> [Exercise goal]: Every entry that follows should be output again, word for word.

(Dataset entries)
==*==

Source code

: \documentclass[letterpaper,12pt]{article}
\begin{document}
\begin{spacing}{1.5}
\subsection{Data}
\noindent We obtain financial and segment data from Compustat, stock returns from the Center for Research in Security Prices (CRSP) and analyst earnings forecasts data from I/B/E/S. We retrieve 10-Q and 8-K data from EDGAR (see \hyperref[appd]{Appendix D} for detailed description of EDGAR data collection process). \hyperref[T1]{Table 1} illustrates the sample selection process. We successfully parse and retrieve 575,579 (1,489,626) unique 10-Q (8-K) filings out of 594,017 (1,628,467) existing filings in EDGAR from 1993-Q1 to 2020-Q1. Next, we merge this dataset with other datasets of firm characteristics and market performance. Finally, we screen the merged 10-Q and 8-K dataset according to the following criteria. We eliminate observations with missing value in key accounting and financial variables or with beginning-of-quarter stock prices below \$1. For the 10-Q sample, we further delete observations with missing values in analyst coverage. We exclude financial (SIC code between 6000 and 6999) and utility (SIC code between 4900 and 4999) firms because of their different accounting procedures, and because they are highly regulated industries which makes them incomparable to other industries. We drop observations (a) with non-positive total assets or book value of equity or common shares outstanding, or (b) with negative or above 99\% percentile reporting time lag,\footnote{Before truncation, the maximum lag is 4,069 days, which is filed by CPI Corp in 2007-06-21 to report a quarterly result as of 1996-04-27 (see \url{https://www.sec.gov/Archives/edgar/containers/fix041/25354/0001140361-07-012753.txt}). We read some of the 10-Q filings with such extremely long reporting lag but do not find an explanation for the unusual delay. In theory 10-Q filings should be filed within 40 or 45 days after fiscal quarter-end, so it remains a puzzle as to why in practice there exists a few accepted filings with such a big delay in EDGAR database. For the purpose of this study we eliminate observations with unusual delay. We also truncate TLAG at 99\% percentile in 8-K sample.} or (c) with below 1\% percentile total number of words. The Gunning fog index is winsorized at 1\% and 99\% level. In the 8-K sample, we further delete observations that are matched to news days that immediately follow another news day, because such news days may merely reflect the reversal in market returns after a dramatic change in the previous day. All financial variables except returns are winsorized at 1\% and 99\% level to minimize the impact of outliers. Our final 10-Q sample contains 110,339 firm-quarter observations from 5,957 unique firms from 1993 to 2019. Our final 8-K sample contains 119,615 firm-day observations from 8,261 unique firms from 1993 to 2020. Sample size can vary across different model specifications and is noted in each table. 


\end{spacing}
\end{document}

==*==

> [Task output]:
Source code

: \documentclass[letterpaper,12pt]{article}
\begin{document}
\begin{spacing}{1.5}
\subsection{Data}
\noindent We obtain financial and segment data from Compustat, stock returns from the Center for Research in Security Prices (CRSP) and analyst earnings forecasts data from I/B/E/S. We retrieve 10-Q and 8-K data from EDGAR (see \hyperref[appd]{Appendix D} for detailed description of EDGAR data collection process). \hyperref[T1]{Table 1} illustrates the sample selection process. We successfully parse and retrieve 575,579 (1,489,626) unique 10-Q (8-K) filings out of 594,017 (1,628,467) existing filings in EDGAR from 1993-Q1 to 2020-Q1. Next, we merge this dataset with other datasets of firm characteristics and market performance. Finally, we screen the merged 10-Q and 8-K dataset according to the following criteria. We eliminate observations with missing value in key accounting and financial variables or with beginning-of-quarter stock prices below \$1. For the 10-Q sample, we further delete observations with missing values in analyst coverage. We exclude financial (SIC code between 6000 and 6999) and utility (SIC code between 4900 and 4999) firms because of their different accounting procedures, and because they are highly regulated industries which makes them incomparable to other industries. We drop observations (a) with non-positive total assets or book value of equity or common shares outstanding, or (b) with negative or above 99\% percentile reporting time lag,\footnote{Before truncation, the maximum lag is 4,069 days, which is filed by CPI Corp in 2007-06-21 to report a quarterly result as of 1996-04-27 (see \url{https://www.sec.gov/Archives/edgar/containers/fix041/25354/0001140361-07-012753.txt}). We read some of the 10-Q filings with such extremely long reporting lag but do not find an explanation for the unusual delay. In theory 10-Q filings should be filed within 40 or 45 days after fiscal quarter-end, so it remains a puzzle as to why in practice there exists a few accepted filings with such a big delay in EDGAR database. For the purpose of this study we eliminate observations with unusual delay. We also truncate TLAG at 99\% percentile in 8-K sample.} or (c) with below 1\% percentile total number of words. The Gunning fog index is winsorized at 1\% and 99\% level. In the 8-K sample, we further delete observations that are matched to news days that immediately follow another news day, because such news days may merely reflect the reversal in market returns after a dramatic change in the previous day. All financial variables except returns are winsorized at 1\% and 99\% level to minimize the impact of outliers. Our final 10-Q sample contains 110,339 firm-quarter observations from 5,957 unique firms from 1993 to 2019. Our final 8-K sample contains 119,615 firm-day observations from 8,261 unique firms from 1993 to 2020. Sample size can vary across different model specifications and is noted in each table. 


\end{spacing}
\end{document}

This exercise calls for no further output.